Growing Up and Letting Go
I’ve spoken of change being the Achilles’ Heel of Autism. I’ve spoken of my kids and fighting for their inclusion and school. After all of that, I know what I’m going through is probably pretty typical not just for me, but ANY parent anywhere sending their kids to school. I’m sure my mom felt it several times, with our entrance into school, then middle school, high school and eventually college. It is now my turn to start this journey.
My oldest boy is going to elementary school in a couple of weeks. We’ve beaten the rush to get school supplies. I have gone crazy getting him all Lightning McQueen Cars stuff. I keep thinking the other boys will think he’s the coolest kid with the coolest parents to have gotten him all this stuff. Of course, he doesn’t know about it, or else he’d perservate over it, and half of it would get destroyed before leaving the first day. But that’s really besides the point, right?
Now that I’ve gotten all of that though, I’ve started to think about past that first instant where everyone sees his cool stuff. He loves making friends, but he’s not near their level of communication or social skills. He gets to be in a regular ed class with other kids his age because he is so far ahead academically. I’m going to do everything to make sure he stays ahead in those areas because I know better than most, if you don’t keep and cultivate those skills, they start to suffer. The school is supposed to work with him on his communication, social skills and fine motor skills.

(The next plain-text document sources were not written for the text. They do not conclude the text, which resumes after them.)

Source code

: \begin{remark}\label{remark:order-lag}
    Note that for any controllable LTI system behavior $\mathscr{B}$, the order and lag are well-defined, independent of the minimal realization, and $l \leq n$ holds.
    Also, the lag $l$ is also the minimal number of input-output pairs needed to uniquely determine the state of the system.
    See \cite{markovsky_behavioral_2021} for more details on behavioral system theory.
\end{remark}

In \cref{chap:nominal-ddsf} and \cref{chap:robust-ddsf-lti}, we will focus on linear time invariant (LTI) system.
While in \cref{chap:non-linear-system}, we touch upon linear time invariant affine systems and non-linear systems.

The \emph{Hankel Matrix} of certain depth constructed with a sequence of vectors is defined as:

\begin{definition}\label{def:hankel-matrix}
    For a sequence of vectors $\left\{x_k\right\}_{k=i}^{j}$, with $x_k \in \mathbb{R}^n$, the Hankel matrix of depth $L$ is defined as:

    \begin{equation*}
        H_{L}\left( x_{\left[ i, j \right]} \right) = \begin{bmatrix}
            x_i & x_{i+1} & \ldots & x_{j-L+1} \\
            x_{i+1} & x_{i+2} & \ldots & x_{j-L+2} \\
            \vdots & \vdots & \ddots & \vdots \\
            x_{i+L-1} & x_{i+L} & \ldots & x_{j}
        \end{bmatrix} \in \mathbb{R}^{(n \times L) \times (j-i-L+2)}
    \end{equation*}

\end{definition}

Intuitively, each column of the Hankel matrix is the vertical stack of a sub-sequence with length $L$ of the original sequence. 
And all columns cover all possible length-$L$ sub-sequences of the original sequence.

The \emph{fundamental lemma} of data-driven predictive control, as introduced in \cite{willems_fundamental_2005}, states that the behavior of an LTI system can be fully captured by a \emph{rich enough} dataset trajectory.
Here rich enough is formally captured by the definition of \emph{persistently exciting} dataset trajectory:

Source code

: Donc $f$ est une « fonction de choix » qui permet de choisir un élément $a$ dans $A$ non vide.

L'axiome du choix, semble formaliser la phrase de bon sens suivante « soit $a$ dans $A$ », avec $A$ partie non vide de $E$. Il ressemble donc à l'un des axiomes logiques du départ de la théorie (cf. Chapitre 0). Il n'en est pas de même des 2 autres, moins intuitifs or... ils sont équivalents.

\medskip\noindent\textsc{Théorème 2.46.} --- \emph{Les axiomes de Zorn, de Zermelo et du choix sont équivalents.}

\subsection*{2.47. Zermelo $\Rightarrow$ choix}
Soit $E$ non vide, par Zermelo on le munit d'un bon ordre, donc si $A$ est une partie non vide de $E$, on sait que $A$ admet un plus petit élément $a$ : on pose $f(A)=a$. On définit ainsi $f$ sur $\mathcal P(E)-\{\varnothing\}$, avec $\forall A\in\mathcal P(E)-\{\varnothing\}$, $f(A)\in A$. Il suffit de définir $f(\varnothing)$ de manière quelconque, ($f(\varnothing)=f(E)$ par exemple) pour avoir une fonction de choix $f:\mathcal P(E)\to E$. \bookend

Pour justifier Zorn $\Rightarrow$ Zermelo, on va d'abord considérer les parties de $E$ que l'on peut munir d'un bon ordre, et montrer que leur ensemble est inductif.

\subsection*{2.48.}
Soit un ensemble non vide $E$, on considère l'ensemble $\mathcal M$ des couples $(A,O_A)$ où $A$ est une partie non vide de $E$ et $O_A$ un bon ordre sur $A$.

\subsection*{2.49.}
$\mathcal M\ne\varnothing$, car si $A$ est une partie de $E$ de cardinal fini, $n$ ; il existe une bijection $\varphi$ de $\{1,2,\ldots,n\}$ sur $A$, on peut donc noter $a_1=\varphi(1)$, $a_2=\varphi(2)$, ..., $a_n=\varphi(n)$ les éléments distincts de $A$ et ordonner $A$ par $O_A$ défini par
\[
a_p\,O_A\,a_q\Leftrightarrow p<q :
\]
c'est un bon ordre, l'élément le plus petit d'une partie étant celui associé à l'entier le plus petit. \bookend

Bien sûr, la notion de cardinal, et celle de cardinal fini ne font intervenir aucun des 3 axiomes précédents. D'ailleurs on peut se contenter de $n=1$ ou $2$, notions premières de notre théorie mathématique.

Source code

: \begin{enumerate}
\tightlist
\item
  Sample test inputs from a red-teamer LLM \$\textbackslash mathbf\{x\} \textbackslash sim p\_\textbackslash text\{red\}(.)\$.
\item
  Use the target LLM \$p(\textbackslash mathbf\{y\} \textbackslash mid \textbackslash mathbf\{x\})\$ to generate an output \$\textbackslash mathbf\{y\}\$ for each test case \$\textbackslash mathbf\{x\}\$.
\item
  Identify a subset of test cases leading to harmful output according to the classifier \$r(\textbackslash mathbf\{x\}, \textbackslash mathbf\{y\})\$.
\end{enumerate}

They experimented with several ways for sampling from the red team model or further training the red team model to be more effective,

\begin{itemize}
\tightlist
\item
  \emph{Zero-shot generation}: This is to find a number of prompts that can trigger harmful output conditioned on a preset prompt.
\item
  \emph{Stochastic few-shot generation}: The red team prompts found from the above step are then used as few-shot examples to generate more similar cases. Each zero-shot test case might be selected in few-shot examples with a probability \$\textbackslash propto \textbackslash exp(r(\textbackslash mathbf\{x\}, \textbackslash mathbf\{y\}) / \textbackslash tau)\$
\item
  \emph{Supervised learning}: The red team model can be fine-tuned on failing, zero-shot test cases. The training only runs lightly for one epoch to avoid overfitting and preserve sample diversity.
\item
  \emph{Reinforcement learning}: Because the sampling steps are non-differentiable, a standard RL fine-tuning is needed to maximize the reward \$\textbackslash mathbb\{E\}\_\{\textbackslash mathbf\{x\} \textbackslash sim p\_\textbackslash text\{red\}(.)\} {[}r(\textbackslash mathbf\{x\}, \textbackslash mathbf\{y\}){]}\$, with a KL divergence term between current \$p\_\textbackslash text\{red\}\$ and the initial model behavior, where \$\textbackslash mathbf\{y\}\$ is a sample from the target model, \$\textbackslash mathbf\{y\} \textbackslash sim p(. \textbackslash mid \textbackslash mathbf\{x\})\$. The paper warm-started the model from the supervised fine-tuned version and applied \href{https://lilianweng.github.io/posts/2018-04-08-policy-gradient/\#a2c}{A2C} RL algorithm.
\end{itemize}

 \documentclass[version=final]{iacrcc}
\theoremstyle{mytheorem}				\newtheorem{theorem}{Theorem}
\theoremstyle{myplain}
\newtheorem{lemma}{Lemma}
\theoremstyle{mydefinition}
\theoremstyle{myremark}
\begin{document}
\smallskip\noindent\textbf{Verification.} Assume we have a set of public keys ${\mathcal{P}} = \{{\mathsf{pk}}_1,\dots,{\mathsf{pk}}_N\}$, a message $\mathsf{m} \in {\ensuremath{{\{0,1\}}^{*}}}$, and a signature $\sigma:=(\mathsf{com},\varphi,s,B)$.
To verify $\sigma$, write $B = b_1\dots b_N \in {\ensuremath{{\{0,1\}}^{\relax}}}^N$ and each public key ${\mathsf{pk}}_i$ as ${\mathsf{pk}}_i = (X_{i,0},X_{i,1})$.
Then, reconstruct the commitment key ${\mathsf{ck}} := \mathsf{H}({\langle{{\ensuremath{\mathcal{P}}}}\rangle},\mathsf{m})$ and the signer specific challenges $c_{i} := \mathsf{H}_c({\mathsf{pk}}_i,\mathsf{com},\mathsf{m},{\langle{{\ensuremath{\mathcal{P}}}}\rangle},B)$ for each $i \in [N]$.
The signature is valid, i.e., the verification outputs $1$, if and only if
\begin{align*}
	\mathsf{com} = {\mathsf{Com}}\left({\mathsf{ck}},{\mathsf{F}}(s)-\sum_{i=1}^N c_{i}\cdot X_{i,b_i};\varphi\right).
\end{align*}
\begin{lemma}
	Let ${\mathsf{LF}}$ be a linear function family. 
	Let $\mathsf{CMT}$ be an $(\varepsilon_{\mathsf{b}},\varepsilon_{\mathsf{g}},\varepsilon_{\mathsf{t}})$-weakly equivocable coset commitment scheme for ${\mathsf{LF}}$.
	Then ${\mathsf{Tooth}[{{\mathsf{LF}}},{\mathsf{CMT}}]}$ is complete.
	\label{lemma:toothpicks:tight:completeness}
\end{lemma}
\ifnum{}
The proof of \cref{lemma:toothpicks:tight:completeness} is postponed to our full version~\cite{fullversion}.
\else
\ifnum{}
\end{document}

But I can’t help fearing this change. He has 9 weeks to prove himself as belonging in that classroom. The school has said that they are already full, as in, they are taking no more new Kindergarten students. He has not done well there during his ESY term, though I know that’s no indicator as the teachers, pupils and setup will all change. But I’m still very fearful of what’s going to happen to my little man. And will he fall through the cracks like so many of us did? He’s shy, and smart, and keeps it together around most people. Will he make up that gap? And how about lunches away from home? So many things to think about and of course, my anxiety is getting the better of me. But I know I need to for him and me to let him have his chance, let go, and make sure the schools don’t underestimate his skills.